The company is keeping its financial-district headquarters, but this is its latest effort to downsize in San Francisco. Schwab has been guarded in its critique of its home city and blamed the job-shifts on the high cost of living that has resulted in recruitment problems. But most analysts point to high tax rates as a key reason for the departure.
The funniest news coverage of the event came from the San Francisco Business Times, which reported on Texans who are eager for the new jobs, but “who fear that more Californians will ruin the Lone Star State.” But the Texas governor issued a statement boasting about his latest conquest.
Schwab isn’t the only company that made such an announcement in recent days. Websense, a San Diego software company, will move 445 jobs and make a nearly $10 million investment in Austin. One Republican Assemblyman immediately sent off a statement blaming high taxes and excessive regulations for the Schwab announcement, but most Democratic leaders are unlikely to be swayed from their current path. Their defenders say that some businesses are coming to California, also.

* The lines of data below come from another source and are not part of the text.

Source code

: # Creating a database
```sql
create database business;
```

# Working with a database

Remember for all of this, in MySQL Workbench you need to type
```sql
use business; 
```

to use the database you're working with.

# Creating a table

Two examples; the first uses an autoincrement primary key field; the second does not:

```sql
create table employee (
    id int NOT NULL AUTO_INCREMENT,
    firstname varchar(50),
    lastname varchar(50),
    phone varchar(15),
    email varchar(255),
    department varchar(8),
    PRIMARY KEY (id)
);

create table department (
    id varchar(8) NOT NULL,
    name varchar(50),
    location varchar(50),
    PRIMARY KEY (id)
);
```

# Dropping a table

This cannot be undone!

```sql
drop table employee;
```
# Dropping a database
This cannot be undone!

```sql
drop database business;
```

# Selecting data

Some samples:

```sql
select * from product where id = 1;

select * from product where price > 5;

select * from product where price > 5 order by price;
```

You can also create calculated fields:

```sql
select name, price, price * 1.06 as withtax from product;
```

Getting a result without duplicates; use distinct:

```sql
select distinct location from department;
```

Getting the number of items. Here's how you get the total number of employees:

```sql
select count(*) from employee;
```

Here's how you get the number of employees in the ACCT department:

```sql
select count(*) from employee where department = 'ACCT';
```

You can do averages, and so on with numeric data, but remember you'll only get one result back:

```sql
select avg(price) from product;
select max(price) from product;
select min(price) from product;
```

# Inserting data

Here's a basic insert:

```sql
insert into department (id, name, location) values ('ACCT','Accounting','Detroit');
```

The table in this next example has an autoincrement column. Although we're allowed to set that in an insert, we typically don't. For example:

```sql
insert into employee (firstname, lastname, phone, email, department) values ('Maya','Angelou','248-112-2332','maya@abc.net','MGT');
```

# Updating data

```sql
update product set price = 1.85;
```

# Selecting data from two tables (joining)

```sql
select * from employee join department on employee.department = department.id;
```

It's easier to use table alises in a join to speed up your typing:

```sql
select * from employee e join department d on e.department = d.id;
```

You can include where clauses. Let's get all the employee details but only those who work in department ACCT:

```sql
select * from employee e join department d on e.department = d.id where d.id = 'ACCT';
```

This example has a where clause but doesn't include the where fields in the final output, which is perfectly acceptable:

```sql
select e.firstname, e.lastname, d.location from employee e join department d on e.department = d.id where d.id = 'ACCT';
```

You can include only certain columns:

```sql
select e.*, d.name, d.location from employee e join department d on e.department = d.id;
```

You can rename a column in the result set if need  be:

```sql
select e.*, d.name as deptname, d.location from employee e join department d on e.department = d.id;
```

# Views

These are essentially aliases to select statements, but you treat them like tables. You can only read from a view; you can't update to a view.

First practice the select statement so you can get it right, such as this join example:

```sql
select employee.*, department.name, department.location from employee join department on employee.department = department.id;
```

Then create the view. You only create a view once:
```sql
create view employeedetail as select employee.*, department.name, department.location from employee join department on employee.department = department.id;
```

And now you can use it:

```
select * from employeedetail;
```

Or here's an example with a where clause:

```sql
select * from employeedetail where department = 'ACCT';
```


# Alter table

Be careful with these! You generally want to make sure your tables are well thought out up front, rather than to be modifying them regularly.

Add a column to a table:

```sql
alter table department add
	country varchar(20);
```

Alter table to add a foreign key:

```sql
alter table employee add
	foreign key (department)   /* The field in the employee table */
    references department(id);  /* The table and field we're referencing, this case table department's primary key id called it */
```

And they tout a study from the Public Policy Institute of California, which calls business losses “relatively insignificant.” Of course, many companies are like Schwab – they keep the headquarters, but shift jobs and make investments elsewhere.
By contrast, a 2012 study by the Manhattan Institute found “that many cost drivers – taxes, regulations, the high price of housing and commercial real estate, costly electricity, union power, and high labor costs – are prompting businesses to locate outside California.” Real-estate website Trulia’s chief economist argued that rich people and jobs aren’t fleeing, but that middle-class and poorer people are leaving in droves – driven out by California’s high home prices. (The state’s land-use rules and exacerbate that problem, but that’s a debate for another day.)
New regulations rarely have immediate results – such as when the porn industry largely moved from Los Angeles to Las Vegas after the state passed a law requiring actors to wear condoms. Usually, it’s a slow burn and a heated debate over studies and jobs data.
The “are they staying or going?” argument probably is missing the mark. “I worry more about the new companies that stay but are strangled in their cradles,” wrote the U-T San Diego’s Dan McSwain in a September business column.
I don’t think it’s the role of government to wring every last dime and every regulatory concession out of its citizens and businesses – and then call it a victory if most of them acquiesce rather than uproot their families and employees. How do you create a pain index for those who stay put?
Yet, critics of California’s business climate make a big mistake in thinking the latest rule or tax will lead to a sudden exodus along Interstate 8. They raise expectations of calamity, and when it doesn’t occur it energizes their opponents. After reading stories about California’s“comeback,” one conservative reader called me and was astonished that Proposition 30’s tax hike hadn’t driven out the remaining taxpayers.
“You’re still here, aren’t you?” I asked. “And so am I.” Then again, I’m paid to write about California’s politics for good or ill, and the caller is an attorney. Would we still be here if we had to make a payroll? Would we stay put if we had a great idea for a new business?